Statistically, female officers generally have fewer incidents of excessive use of force and tend to use force less often than their male counterparts, and Roman notes that women who are victims of domestic violence are more likely to report it to a female officer.
The officer who spoke to PubliCola said that, in her opinion, conditions were better for women under Kathleen O’Toole, who served as chief between 2014 and 2018.
“O’Toole was very focused on career development and very supportive of women,” she said. Under former chief Carmen Best, who stepped down amid criticism of the department’s violent response to protests in 2020, “You saw women being promoted, you saw minorities moving into [positions of] deputy chiefs and assistant chiefs,” the officer said, but the 2020 controversy “kind of derailed what she might have brought to the table on that end of things,” the officer said.
Roman said physical fitness requirements pose a common hurdle for women seeking jobs as officers. SPD uses standards set by the Washington State Criminal Justice Training Commission, which include 20 pushups, 25 sit-ups, and 35 squat thrusts. Roman said that while these might not seem excessive, analyzing how many women consistently pass or fail the test is the best indicator of whether it’s discriminatory.
“I’ve noticed there’s an almost knee-jerk reaction that [some women] weren’t qualified to be cops because they can’t do 24 pushups within the first two weeks of the academy,” she said. “There’s no research that shows doing 24 pushups can make you a better, more effective officer.”

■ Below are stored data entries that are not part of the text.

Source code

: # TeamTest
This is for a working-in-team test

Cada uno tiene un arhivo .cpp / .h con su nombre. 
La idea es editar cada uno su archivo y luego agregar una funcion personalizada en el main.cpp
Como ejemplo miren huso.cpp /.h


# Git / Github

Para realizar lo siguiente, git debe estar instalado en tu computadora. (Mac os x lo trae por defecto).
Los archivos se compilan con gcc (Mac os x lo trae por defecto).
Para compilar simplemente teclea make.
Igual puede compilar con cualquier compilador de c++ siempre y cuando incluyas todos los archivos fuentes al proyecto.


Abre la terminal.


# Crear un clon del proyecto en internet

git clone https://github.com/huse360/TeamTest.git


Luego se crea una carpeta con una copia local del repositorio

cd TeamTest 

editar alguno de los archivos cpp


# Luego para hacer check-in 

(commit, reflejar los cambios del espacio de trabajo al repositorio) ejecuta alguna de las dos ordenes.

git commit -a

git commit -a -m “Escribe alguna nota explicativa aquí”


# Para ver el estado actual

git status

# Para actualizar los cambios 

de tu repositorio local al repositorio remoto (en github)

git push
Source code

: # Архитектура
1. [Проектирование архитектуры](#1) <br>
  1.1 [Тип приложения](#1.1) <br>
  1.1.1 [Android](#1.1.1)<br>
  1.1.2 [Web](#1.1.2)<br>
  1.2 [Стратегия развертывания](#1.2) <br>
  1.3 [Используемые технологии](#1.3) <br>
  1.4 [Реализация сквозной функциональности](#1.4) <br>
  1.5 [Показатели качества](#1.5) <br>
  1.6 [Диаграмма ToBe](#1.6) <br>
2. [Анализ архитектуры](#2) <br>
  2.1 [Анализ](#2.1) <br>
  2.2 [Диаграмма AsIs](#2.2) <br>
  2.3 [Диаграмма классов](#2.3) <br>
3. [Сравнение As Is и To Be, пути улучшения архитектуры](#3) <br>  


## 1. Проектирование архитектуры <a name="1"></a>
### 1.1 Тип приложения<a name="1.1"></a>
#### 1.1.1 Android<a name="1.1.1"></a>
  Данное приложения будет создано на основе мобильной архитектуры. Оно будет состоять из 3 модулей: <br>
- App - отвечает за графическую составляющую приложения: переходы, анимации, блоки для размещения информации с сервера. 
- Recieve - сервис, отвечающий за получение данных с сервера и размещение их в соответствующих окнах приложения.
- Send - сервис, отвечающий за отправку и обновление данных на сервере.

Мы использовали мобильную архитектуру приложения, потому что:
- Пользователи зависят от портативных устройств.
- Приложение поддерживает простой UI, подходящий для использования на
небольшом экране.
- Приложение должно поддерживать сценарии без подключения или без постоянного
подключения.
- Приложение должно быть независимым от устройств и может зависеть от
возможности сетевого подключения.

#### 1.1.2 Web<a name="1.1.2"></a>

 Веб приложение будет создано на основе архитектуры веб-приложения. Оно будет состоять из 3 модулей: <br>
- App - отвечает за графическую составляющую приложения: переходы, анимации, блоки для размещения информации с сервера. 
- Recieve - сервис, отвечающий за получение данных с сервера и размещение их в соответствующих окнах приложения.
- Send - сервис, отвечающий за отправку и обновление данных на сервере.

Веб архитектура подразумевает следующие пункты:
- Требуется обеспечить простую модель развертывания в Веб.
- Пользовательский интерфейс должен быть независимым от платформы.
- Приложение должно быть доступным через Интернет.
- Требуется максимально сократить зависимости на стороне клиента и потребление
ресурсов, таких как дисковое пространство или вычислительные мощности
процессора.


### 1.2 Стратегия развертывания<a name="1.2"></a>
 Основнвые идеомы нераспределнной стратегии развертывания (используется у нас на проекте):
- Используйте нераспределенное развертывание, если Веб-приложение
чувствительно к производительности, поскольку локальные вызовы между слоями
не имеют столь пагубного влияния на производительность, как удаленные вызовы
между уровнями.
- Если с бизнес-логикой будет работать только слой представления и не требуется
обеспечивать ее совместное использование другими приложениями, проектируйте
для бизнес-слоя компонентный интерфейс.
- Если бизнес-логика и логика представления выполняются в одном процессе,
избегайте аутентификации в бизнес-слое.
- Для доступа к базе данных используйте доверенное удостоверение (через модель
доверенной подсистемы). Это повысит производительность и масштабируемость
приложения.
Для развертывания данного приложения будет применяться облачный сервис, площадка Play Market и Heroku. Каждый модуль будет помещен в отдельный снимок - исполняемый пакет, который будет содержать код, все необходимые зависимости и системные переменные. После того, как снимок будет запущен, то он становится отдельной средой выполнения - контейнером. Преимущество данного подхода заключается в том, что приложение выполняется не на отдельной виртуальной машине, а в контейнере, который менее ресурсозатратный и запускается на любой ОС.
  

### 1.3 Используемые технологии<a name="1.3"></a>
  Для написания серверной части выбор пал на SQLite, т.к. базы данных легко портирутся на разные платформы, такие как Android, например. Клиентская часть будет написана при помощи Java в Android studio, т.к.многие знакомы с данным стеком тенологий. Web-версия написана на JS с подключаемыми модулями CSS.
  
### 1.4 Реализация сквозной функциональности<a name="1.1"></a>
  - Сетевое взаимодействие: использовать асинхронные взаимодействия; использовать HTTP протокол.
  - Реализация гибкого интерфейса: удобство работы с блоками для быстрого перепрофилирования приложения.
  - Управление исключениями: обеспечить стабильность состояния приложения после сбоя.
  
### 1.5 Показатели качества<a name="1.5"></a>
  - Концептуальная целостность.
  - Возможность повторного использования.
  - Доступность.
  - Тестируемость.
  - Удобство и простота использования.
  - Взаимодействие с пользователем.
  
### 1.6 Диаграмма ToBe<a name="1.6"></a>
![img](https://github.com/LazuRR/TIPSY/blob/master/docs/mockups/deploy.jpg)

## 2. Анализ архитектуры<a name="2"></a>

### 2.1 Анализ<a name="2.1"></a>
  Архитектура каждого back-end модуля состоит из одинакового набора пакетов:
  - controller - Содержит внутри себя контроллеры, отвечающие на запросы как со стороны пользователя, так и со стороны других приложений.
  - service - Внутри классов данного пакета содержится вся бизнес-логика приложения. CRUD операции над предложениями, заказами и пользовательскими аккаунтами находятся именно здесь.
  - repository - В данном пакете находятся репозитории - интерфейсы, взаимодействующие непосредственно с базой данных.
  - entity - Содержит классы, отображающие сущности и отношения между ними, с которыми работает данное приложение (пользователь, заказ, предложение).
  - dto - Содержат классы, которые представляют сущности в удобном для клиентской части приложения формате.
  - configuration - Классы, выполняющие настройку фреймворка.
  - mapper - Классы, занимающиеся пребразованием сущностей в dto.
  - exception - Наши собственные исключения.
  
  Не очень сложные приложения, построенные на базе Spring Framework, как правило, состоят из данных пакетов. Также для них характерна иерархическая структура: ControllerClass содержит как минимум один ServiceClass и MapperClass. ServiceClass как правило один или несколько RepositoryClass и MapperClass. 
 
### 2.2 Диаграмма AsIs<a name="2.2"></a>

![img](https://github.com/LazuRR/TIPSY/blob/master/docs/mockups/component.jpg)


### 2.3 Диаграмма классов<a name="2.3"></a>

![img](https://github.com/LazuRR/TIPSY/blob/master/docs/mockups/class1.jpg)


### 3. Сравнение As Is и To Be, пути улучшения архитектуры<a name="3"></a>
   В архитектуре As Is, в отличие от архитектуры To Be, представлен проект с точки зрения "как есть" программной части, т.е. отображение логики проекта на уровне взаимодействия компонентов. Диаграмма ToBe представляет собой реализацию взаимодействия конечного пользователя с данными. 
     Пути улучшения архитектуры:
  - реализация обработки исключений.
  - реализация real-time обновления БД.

SPD has taken some steps toward improving its reputation and attracting more diverse recruits. Diaz frequently touts SPD’s Before the Badge program, a five-week pre-academy course designed to introduce potential recruits to members of the community and provide them with skills for dealing with on-the-job stress.
Brandon James, a lieutenant who’s part of the Before The Badge program, said he’d like to see more women officers.
“Recruiting is a challenge for everyone, and police departments are going after the same applicants,” James said. “We do see a good share of female recruits coming through. But absolutely, I wish it were more.”